[Recorded data]
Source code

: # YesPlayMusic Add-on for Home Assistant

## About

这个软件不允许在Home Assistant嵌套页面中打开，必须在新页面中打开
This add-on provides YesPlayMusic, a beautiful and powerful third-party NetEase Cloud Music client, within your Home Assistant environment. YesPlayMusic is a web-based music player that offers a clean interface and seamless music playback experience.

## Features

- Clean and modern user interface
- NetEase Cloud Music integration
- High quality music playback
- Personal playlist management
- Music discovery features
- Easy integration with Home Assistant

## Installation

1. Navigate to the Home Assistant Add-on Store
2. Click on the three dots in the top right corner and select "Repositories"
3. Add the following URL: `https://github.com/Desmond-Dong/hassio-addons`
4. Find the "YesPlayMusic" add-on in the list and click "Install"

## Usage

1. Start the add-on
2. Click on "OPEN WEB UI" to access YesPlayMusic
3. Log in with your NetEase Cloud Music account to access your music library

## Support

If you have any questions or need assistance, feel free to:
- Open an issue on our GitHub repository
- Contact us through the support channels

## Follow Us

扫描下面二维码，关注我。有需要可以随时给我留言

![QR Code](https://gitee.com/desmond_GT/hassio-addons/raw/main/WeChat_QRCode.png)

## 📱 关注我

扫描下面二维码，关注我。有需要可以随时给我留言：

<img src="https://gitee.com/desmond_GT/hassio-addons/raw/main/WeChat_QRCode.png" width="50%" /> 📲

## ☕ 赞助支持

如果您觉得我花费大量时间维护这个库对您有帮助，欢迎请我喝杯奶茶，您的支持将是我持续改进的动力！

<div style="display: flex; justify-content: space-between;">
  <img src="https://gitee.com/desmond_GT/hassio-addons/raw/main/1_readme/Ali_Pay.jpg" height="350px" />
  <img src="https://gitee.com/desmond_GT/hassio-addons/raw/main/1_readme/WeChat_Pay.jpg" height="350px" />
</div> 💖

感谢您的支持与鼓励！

• _Assignment_
In the data above, find the line that contains "to access YesPlayMusic" and the line that contains "## Follow Us". Repeat exactly those lines and every line between them, and only those.

• _Task response_
2. Click on "OPEN WEB UI" to access YesPlayMusic
3. Log in with your NetEase Cloud Music account to access your music library

## Support

If you have any questions or need assistance, feel free to:
- Open an issue on our GitHub repository
- Contact us through the support channels

## Follow Us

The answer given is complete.